Bandai Namco, the Japanese publisher behind the Ace Combat, Dragon Ball Z, and Dark Souls games, appears to be the latest major gaming company to suffer a major hack. The ransomware group BlackCat added the Elden Ring publisher to its list of victims earlier today, though it’s not yet clear the extent of the damage or how much money the group is demanding.
“ALPHV ransomware group (alternatively referred to as BlackCat ransomware group) claims to have ransomed Bandai Namco,” vx-underground, a group that monitors malware source code on the web, posted on Twitter Monday. Attached was a screenshot of the ALPHV ransomware blog where the group tracks its targets, with Bandai Namco listed under the threat of “data soon” as of July 11.
Bandai Namco did not immediately respond to a request for comment. Vx-underground has previously reported on other hacks, including the infamous Lapsu$ one, before the companies themselves have confirmed them. The ransomware watch group DarkFeed also shared a screenshot of BlackCat’s claimed hack earlier today. Vx-underground and DarkFeed didn’t immediately respond to a request for comment either.
Update: 9:20 a.m. ET, 7/13/22: Bandai Namco confirmed the hack and said it’s still investigating the cause and extent of the damage, including the possibility that customer info was leaked.

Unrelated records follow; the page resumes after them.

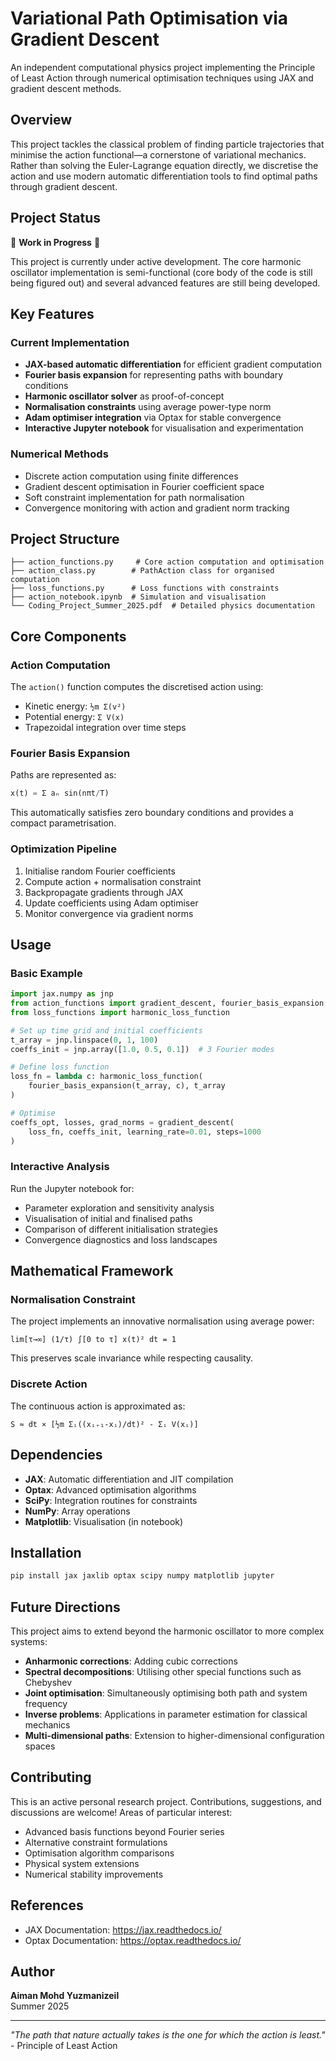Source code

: # Variational Path Optimisation via Gradient Descent

An independent computational physics project implementing the Principle of Least Action through numerical optimisation techniques using JAX and gradient descent methods.

## Overview

This project tackles the classical problem of finding particle trajectories that minimise the action functional—a cornerstone of variational mechanics. Rather than solving the Euler-Lagrange equation directly, we discretise the action and use modern automatic differentiation tools to find optimal paths through gradient descent.

## Project Status

🚧 **Work in Progress** 🚧

This project is currently under active development. The core harmonic oscillator implementation is semi-functional (core body of the code is still being figured out) and several advanced features are still being developed.

## Key Features

### Current Implementation
- **JAX-based automatic differentiation** for efficient gradient computation
- **Fourier basis expansion** for representing paths with boundary conditions
- **Harmonic oscillator solver** as proof-of-concept
- **Normalisation constraints** using average power-type norm
- **Adam optimiser integration** via Optax for stable convergence
- **Interactive Jupyter notebook** for visualisation and experimentation

### Numerical Methods
- Discrete action computation using finite differences
- Gradient descent optimisation in Fourier coefficient space
- Soft constraint implementation for path normalisation
- Convergence monitoring with action and gradient norm tracking

## Project Structure

```
├── action_functions.py     # Core action computation and optimisation
├── action_class.py        # PathAction class for organised computation
├── loss_functions.py      # Loss functions with constraints
├── action_notebook.ipynb  # Simulation and visualisation
└── Coding_Project_Summer_2025.pdf  # Detailed physics documentation
```

## Core Components

### Action Computation
The `action()` function computes the discretised action using:
- Kinetic energy: `½m Σ(v²)`  
- Potential energy: `Σ V(x)`
- Trapezoidal integration over time steps

### Fourier Basis Expansion
Paths are represented as:
```python
x(t) = Σ aₙ sin(nπt/T)
```
This automatically satisfies zero boundary conditions and provides a compact parametrisation.

### Optimization Pipeline
1. Initialise random Fourier coefficients
2. Compute action + normalisation constraint
3. Backpropagate gradients through JAX
4. Update coefficients using Adam optimiser
5. Monitor convergence via gradient norms

## Usage

### Basic Example
```python
import jax.numpy as jnp
from action_functions import gradient_descent, fourier_basis_expansion
from loss_functions import harmonic_loss_function

# Set up time grid and initial coefficients
t_array = jnp.linspace(0, 1, 100)
coeffs_init = jnp.array([1.0, 0.5, 0.1])  # 3 Fourier modes

# Define loss function
loss_fn = lambda c: harmonic_loss_function(
    fourier_basis_expansion(t_array, c), t_array
)

# Optimise
coeffs_opt, losses, grad_norms = gradient_descent(
    loss_fn, coeffs_init, learning_rate=0.01, steps=1000
)
```

### Interactive Analysis
Run the Jupyter notebook for:
- Parameter exploration and sensitivity analysis
- Visualisation of initial and finalised paths
- Comparison of different initialisation strategies
- Convergence diagnostics and loss landscapes

## Mathematical Framework

### Normalisation Constraint
The project implements an innovative normalisation using average power:
```
lim[τ→∞] (1/τ) ∫[0 to τ] x(t)² dt = 1
```
This preserves scale invariance while respecting causality.

### Discrete Action
The continuous action is approximated as:
```
S ≈ dt × [½m Σᵢ((xᵢ₊₁-xᵢ)/dt)² - Σᵢ V(xᵢ)]
```

## Dependencies

- **JAX**: Automatic differentiation and JIT compilation
- **Optax**: Advanced optimisation algorithms  
- **SciPy**: Integration routines for constraints
- **NumPy**: Array operations
- **Matplotlib**: Visualisation (in notebook)

## Installation

```bash
pip install jax jaxlib optax scipy numpy matplotlib jupyter
```

## Future Directions

This project aims to extend beyond the harmonic oscillator to more complex systems:

- **Anharmonic corrections**: Adding cubic corrections
- **Spectral decompositions**: Utilising other special functions such as Chebyshev
- **Joint optimisation**: Simultaneously optimising both path and system frequency
- **Inverse problems**: Applications in parameter estimation for classical mechanics
- **Multi-dimensional paths**: Extension to higher-dimensional configuration spaces

## Contributing

This is an active personal research project. Contributions, suggestions, and discussions are welcome! Areas of particular interest:

- Advanced basis functions beyond Fourier series
- Alternative constraint formulations  
- Optimisation algorithm comparisons
- Physical system extensions
- Numerical stability improvements

## References

- JAX Documentation: https://jax.readthedocs.io/
- Optax Documentation: https://optax.readthedocs.io/

## Author

**Aiman Mohd Yuzmanizeil**  
Summer 2025

---

*"The path that nature actually takes is the one for which the action is least."* - Principle of Least Action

“On 3rd July, 2022, Bandai Namco Holdings Inc. confirmed that it experienced an unauthorized access by third party to the internal systems of several Group companies in Asian regions (excluding Japan),” the publisher told Eurogamer in a statement. It continued:
After we confirmed the unauthorised access, we have taken measures such as blocking access to the servers to prevent the damage from spreading. In addition, there is a possibility that customer information related to the Toys and Hobby Business in Asian regions (excluding Japan) was included in the servers and PCs, and we are currently identifying the status about existence of leakage, scope of the damage, and investigating the cause.

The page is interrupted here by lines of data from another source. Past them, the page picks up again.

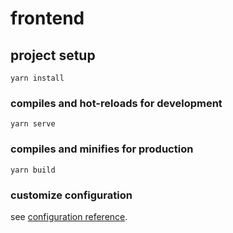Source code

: # frontend

## project setup
```
yarn install
```

### compiles and hot-reloads for development
```
yarn serve
```

### compiles and minifies for production
```
yarn build
```

### customize configuration
see [configuration reference](https://cli.vuejs.org/config/).
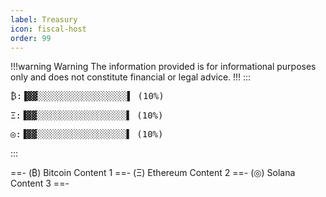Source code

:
 ```yaml
---
label: Treasury
icon: fiscal-host
order: 99
---
```

!!!warning Warning
The information provided is for informational purposes only and does not constitute financial or legal advice.
!!!
:::
<pre>
₿:▐▓▓░░░░░░░░░░░░░░░░░▌ (10%)
</pre>
<pre>
Ξ:▐▓▓░░░░░░░░░░░░░░░░░▌ (10%)
</pre>
<pre>
◎:▐▓▓░░░░░░░░░░░░░░░░░▌ (10%)
</pre>
:::

==- (₿) Bitcoin
Content 1
==- (Ξ) Ethereum
Content 2
==- (◎) Solana
Content 3
==-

We will continue to investigate the cause of this incident and will disclose the investigation results as appropriate. We will also work with external organizations to strengthen security throughout the Group and take measures to prevent recurrence.
We offer our sincerest apologies to everyone involved for any complications or concerns caused by this incident.
BlackCat, members of which were believed to also be involved in the Colonial Pipeline hack last year, have been ramping up ransomware attacks, according to some computer security analysts as well as the FBI. Most recently, the hacks have resulted in BlackCat posting private employee data online if the victims refuse to pay up. In the past, the group has demanded millions, and targeted school districts and other public entities in addition to for-profit companies.
If legitimate, this would be just the latest in a long line of recent hacks at major gaming companies. Capcom was hit in late 2020, with several of its upcoming unannounced releases like Dragon’s Dogma 2 leaking at the time. A now famous hack of graphics chip manufacturer Nvidia ended up leaking tons of other big gaming projects like Kingdom Hearts 4. CD Projekt Red, the Polish studio behind The Witcher 3 and Cyberpunk 2077, had employee data and the source code for one of its games stolen in early 2021. Even FIFA publisher Electronic Arts was hit, with the alleged perpetrators trying to get media outlet Vice to blackmail the company on its behalf.
It’s unclear how much of the seeming uptick in security breaches is due to new techniques deployed by hackers vs. the greater challenges companies faced when moving to working from home during the global pandemic. Capcom blamed part of its vulnerability on remote work. At the same time, the blockchain network hosting crypto gaming juggernaut Axie Infinity suffered one of the most expensive hacks in history earlier this year, reportedly all because an employee fell for an elaborate phishing scheme.
Earlier this year, Bandai Namco took the servers for Dark Souls I, II, and III offline after a dangerous remote code execution (RCE) exploit was discovered.